Sostenibilità
Mettiamoci alle spalle gli specialisti del “verde”
Università & dintorni, parla Marco Frey
Formazione green, parola chiave per un futuro all’insegna dell’economia sostenibile. Che non significa necessariamente (e soltanto) formazione specialistica, ma anche una “contaminazione” in verde di tutti i settori tradizionali della formazione. È la convinzione di Marco Frey, ordinario di Economia e gestione delle imprese presso la Scuola Superiore Sant’Anna di Pisa.
Green economy, un’occasione di crescita per l’economia. E quindi di occupazione. Quale ruolo per la formazione?
Come sempre un ruolo importante: creare le competenze necessarie per trasformare le potenzialità di un settore in vere opportunità, altrimenti la green economy rischia di rimanere uno slogan. Questa prospettiva richiede di penetrare in maniera capillare in tutto il sistema. Faccio l’esempio dei rifiuti: non basta impostare servizi di raccolta differenziata, ma bisogna anche costruire filiere per i sottoprodotti che rientrano nel mercato, ci devono esser capacità e competenze che facciano diventare i rifiuti materie prime seconde effettive.
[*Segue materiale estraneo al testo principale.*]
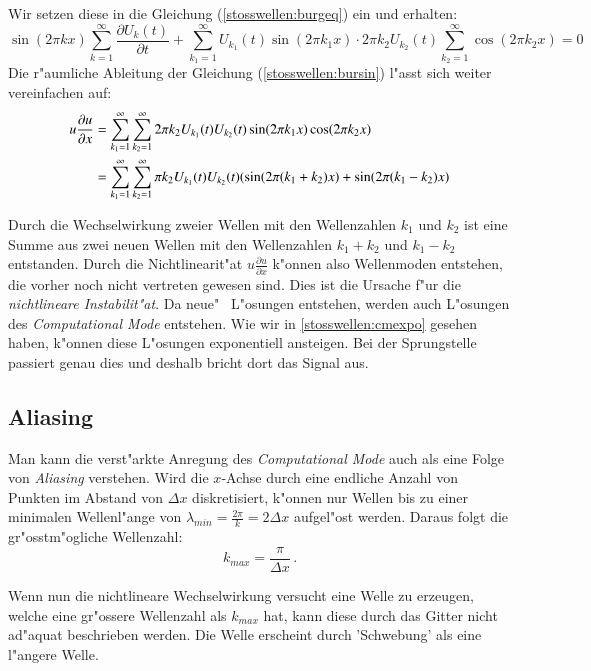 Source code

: \begin{refsection}
Wir setzen diese in die Gleichung (\ref{stosswellen:burgeq}) ein und erhalten:
\begin{equation}
	\sin(2\pi k x) \sum_{k=1}^{\infty} \frac{\partial U_{k}(t)}{\partial t} + \sum_{k_{1}=1}^{\infty} U_{k_{1}}(t) \sin(2\pi k_{1}x) \cdot 2\pi k_{2} U_{k_{2}}(t) \sum_{k_{2}=1}^{\infty} \cos (2\pi k_{2} x)
	= 0
	\label{stosswellen:bursin}
\end{equation}
Die r"aumliche Ableitung der Gleichung (\ref{stosswellen:bursin}) l"asst
sich weiter vereinfachen auf:
\begin{align}
	u\frac{\partial u}{\partial x} &= 
	\sum_{k_{1}=1}^{\infty} \sum_{k_{2}=1}^{\infty} 2 \pi k_{2} U_{k_{1}}(t) U_{k_{2}}(t) \sin (2\pi k_{1}x) \cos (2\pi k_{2}x) \notag\\
	&= \sum_{k_{1}=1}^{\infty} \sum_{k_{2}=1}^{\infty} \pi k_{2} U_{k_{1}}(t) U_{k_{2}}(t) (\sin (2\pi (k_{1}+k_{2})x) + \sin(2\pi (k_{1}-k_{2})x)
\end{align}

Durch die Wechselwirkung zweier Wellen mit den Wellenzahlen $k_{1}$
und $k_{2}$ ist eine Summe aus zwei neuen Wellen mit den Wellenzahlen
$k_{1}\!+\!k_{2}$ und $k_{1}\!-\!k_{2}$ entstanden. Durch die
Nichtlinearit"at $u\frac{\partial u}{\partial x}$ k"onnen also Wellenmoden
entstehen, die vorher noch nicht vertreten gewesen sind. Dies ist die
Ursache f"ur die \textit{nichtlineare Instabilit"at}. Da  \grqq neue"
\, L"osungen entstehen, werden auch L"osungen des \textit{Computational
Mode} entstehen. Wie wir in \ref{stosswellen:cmexpo} gesehen haben,
k"onnen diese L"osungen exponentiell ansteigen. Bei der Sprungstelle
passiert genau dies und deshalb bricht dort das Signal aus. 

\subsection{Aliasing}
Man kann die verst"arkte Anregung des \textit{Computational Mode} auch
als eine Folge von \textit{Aliasing} verstehen. Wird die $x$-Achse durch
eine endliche Anzahl von Punkten im Abstand von $\Delta x$ diskretisiert,
k"onnen nur Wellen bis zu einer minimalen Wellenl"ange von $\lambda_{min}
\!=\! \frac{2 \pi}{k}\! = \! 2 \Delta x$ aufgel"ost werden. Daraus folgt
die gr"osstm"ogliche Wellenzahl:
\begin{equation}
	k_{max} = \frac{\pi}{\Delta x}\,.
\end{equation}

Wenn nun die nichtlineare Wechselwirkung versucht eine Welle zu erzeugen,
welche eine gr"ossere Wellenzahl als $k_{max}$ hat, kann diese durch
das Gitter nicht ad"aquat beschrieben werden. Die Welle erscheint durch
'Schwebung' als eine l"angere Welle. 


\end{refsection}
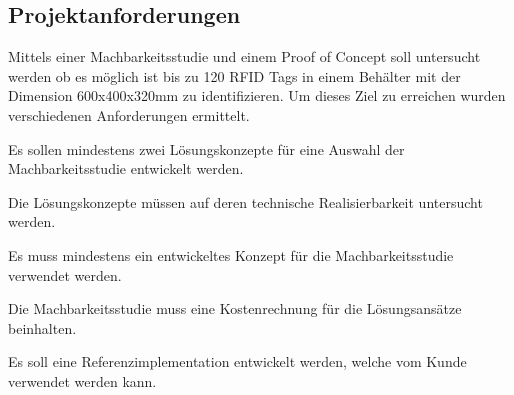 \subsection{Projektanforderungen}
\label{sub:Anforderungen}
Mittels einer Machbarkeitsstudie und einem Proof of Concept soll untersucht werden ob es möglich ist bis zu 120 \gls{RFID} Tags in einem Behälter mit der Dimension 600x400x320mm zu identifizieren.
Um dieses Ziel zu erreichen wurden verschiedenen Anforderungen ermittelt.

\begin{legal}
	\item Es sollen mindestens zwei Lösungskonzepte für eine Auswahl der Machbarkeitsstudie entwickelt werden.
	\item Die Lösungskonzepte müssen auf deren technische Realisierbarkeit untersucht werden.
	\item Es muss mindestens ein entwickeltes Konzept für die Machbarkeitsstudie verwendet werden.
	\item Die Machbarkeitsstudie muss eine Kostenrechnung für die Lösungsansätze beinhalten.
	\item Es soll eine Referenzimplementation entwickelt werden, welche vom Kunde verwendet werden kann.
	

\end{legal}
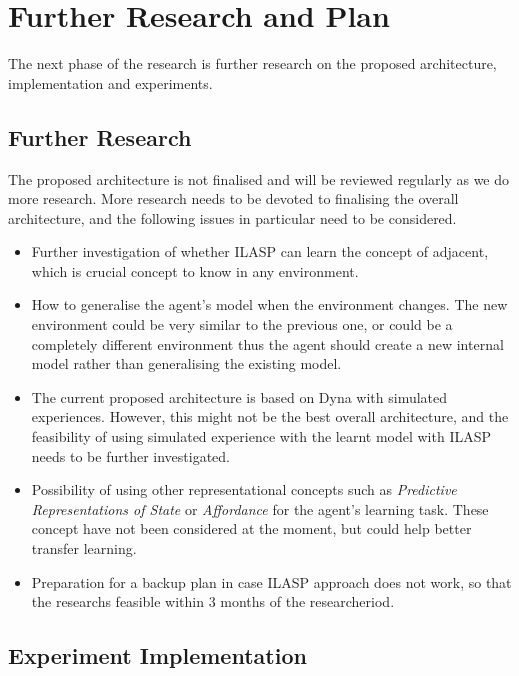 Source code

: \documentclass[12pt,twoside]{report}
\begin{document}
\section{Further Research and Plan}
\label{research_plan}
The next phase of the research is further research on the proposed architecture, implementation and experiments.

\subsection{Further Research}
The proposed architecture is not finalised and will be reviewed regularly as we do more research.
More research needs to be devoted to finalising the overall architecture, and the following issues in particular need to be considered.
\begin{itemize}

\item Further investigation of whether ILASP can learn the concept of adjacent, which is crucial concept to know in any environment.
\item How to generalise the agent's model when the environment changes. The new environment could be very similar to the previous one, or could be a completely different environment thus the agent should create a new internal model rather than generalising the existing model.
\item The current proposed architecture is based on Dyna with simulated experiences. However, this might not be the best overall architecture, and the feasibility of using simulated experience with the learnt model with ILASP needs to be further investigated.

\item Possibility of using other representational concepts such as \textit{Predictive Representations of State} or \textit{Affordance} \cite{Sridharan2017} for the agent's learning task. These concept have not been considered at the moment, but could help better transfer learning.

\item Preparation for a backup plan in case ILASP approach does not work, so that the researchs feasible within 3 months of the researcheriod.

\end{itemize}

\subsection{Experiment Implementation}
\end{document}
Esiste un’offerta adeguata a livello formativo, in Italia, alle sfide che la rivoluzione verde pone?
Secondo me sì quantitativamente, ma parzialmente dal punto di vista della qualità. In generale l’offerta formativa tende a muoversi prima della domanda. Non sempre però ciò avviene nel modo più opportuno: a volte con troppo anticipo, sfornando professionalità che spesso il mercato non è in grado di assorbire. Se si entra poi nel merito, una sfida come quella della green economy richiede di essere capace di fornire una logica d’insieme, non solo di formazione specialistica.
Siamo stati precursori in alcuni settori ambientali, come le energie rinnovabili, ma oggi siamo importatori di tecnologia. Colpa anche di una carenza sul fronte della formazione e della ricerca universitaria?
Questa è una questione tipicamente italiana. L’Italia è stata precursore in tanti ambiti, come i biocarburanti, il fotovoltaico, l’eolico, la geotermia (che è nata in Italia). L’impressione è che poi si sia sperperata la capacità di innovazione cavuta nelle fase nascenti di queste tecnologie. Soffriamo di scarsa capacità di valorizzare il nostro intuito, le imprese italiane non sono capaci di crescere e di fare sistema. La formazione è un pezzo di questo discorso: crea le competenze per saper valorizzare ciò che si mette in campo e per saper fare sistema deve trasmettere competenze per realizzare i progetti nel lungo periodo.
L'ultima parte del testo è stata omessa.